If there is a breakout star here it may be Daniel Lind-Ramos, who is in his mid-60s and whose cultural-specific sculpture is better known to citizens of his native Puerto Rico than to those in the US. Centinelas (Sentinel), the more transcendent of two works he has in the show, is an assemblage of found objects that suggests a pipe organ or an altarpiece made of palm branches, burlap, tarps, spoons, a cauldron and rope. They are among the items that washed up near the artist’s home in 2017, after the disastrous Hurricane Maria wrecked the island and killed 3,000 people.
Another bright light is Carissa Rodriguez, whose smart, art-about-art video, The Maid (originally commissioned by Sculpture Center in Long Island City), borrows from Louise Lawler but with a clever twist: it casts Sherrie Levine’s appropriation of Brancusi’s timeless egg in the role of a housekeeper moving through a collector’s home, a museum and an auction house, and couples it with a portrait of frozen embryos.
There is more painting than has been usual, some rather good—Walter Price, Jeanette Mundt, Keegan Monaghan—none exceptional. Wild cards are few. Martine Syms is one, and so is Nicole Eisenman. Known best for her painting, Eisenman’s outdoor Procession presents a troubling tableau of agonised, larger-than-life figures reminiscent of concrete sculptures by Adrián Villar Rojas, but make use of myriad organic and industrial materials that include resin, feathers, dirt, hair and twigs.
Generally, there is an abundance of both found-object and handmade assemblage. With the exception of Brian Belott’s frozen collaged paintings on popsicle-like poles seen through deli freezer windows, it doesn’t offer much humour—especially, for Warren B. Kanders. The vice-chair of the Whitney’s board, Kanders owns and operates Safariland, a company that makes the injurious tear gas canisters, called triple-chasers, that American border patrol agents and military have been lobbing at asylum seekers crowding our southern border.
Last November, nearly 100 Whitney staffers signed a letter asking for Kanders’s resignation from the museum’s board. (The biennial’s co-curator Hockley was one.) In an op-ed for the New York Times, Kanders insisted that he wasn’t the problem. He isn’t, entirely. That would be the person who militarised the government’s response to the migrants at the border. But another problem is the public’s perception of the museum.
In an endearing, bite-the-hand-that-feeds-you move—Kanders helped to underwrite the Whitney’s recent Andy Warhol retrospective—the biennial’s curators commissioned Triple Chaser, a film by the UK-based collective, Forensic Architecture. Forget for a moment that the group falls outside the museum’s exclusively American art purview; the work was produced by the homegrown documentary film-maker Laura Poitras. (A mural by the biennial artist Pat Phillips also pictures such a canister.)

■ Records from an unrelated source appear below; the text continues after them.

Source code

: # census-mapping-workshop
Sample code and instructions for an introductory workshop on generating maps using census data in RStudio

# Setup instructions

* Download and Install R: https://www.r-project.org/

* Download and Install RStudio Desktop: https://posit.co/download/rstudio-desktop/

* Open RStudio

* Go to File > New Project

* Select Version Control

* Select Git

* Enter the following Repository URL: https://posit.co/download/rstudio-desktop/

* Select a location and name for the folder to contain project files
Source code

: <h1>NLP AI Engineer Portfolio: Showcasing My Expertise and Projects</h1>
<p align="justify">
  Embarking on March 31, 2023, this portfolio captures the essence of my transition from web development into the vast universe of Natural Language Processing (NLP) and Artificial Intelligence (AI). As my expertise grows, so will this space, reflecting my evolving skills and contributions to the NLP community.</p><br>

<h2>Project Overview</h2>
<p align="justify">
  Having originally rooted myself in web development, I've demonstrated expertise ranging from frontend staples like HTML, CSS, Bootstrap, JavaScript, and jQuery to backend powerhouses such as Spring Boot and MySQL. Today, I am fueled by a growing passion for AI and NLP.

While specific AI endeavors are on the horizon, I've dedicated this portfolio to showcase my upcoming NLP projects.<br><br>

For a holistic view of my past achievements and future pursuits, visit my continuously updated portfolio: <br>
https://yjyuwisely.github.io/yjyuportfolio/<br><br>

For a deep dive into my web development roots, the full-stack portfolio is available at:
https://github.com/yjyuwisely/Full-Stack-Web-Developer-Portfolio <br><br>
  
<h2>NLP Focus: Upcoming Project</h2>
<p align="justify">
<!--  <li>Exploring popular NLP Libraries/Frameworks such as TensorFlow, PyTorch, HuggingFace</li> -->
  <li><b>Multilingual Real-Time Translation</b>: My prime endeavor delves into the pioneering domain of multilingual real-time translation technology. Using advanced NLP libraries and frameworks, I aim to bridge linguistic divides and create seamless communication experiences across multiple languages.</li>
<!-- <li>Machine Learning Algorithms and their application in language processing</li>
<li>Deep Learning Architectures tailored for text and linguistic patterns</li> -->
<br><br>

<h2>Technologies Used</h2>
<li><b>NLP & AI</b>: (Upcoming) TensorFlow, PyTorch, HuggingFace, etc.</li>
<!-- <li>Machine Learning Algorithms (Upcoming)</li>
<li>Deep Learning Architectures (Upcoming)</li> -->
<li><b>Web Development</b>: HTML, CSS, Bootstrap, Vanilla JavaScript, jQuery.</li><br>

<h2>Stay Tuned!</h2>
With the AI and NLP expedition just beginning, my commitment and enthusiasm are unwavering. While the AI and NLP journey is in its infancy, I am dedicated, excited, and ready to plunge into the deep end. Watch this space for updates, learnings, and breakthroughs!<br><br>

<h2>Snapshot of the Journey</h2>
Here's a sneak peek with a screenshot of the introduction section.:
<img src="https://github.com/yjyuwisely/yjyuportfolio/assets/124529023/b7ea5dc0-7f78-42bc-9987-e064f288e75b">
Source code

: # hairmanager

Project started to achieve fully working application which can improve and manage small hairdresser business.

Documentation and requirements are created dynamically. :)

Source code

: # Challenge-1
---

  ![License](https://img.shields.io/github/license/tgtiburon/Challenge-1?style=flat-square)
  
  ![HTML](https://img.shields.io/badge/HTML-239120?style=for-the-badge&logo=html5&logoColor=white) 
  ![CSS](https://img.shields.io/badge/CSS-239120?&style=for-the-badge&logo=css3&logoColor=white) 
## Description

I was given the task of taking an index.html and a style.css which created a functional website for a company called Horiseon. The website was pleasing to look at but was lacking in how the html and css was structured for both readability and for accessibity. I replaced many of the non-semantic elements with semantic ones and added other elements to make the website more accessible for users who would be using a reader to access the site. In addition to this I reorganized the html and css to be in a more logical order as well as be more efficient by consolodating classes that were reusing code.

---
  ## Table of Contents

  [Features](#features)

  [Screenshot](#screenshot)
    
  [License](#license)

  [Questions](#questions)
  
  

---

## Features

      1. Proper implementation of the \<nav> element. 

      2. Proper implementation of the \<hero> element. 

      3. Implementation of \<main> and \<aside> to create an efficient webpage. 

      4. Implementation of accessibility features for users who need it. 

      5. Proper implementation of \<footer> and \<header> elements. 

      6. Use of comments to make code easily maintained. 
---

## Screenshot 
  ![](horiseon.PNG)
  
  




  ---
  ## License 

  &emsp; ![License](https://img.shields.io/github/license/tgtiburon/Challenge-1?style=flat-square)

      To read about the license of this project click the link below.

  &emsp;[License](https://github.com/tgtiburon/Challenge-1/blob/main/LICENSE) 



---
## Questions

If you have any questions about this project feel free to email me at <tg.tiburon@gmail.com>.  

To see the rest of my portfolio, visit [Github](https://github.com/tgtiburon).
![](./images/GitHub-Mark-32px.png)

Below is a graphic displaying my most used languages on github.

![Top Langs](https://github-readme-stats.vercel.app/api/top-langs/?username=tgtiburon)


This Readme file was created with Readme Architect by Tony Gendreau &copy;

Tear gas grenades are forbidden on actual battlefields; they are only used to control civilian unrest. Employing AI-assisted methods, Forensic Architecture created an algorithm to identify the use of triple-chasers in trouble spots around the world. The film also includes information about civilian deaths in Gaza linked to Sierra Bullets, another business partially owned by Kanders.
The problem is that the film comes off as slick propaganda—advertising to sell justified outrage. It is useful mainly to point up the morally compromised position of institutions that, lacking government leadership or support (or even interest), accept money from individuals whose wealth derives from objectionable sources.
That may be the world we live in now, so perhaps it makes sense for the biennial to reflect it. Ultimately, it returns us to the question of what we want from art and its institutions. Pleasure? Confrontation? Agency? Sensory stimulation? Historical reckoning?
This exhibition attempts to do it all, without actually making a difference.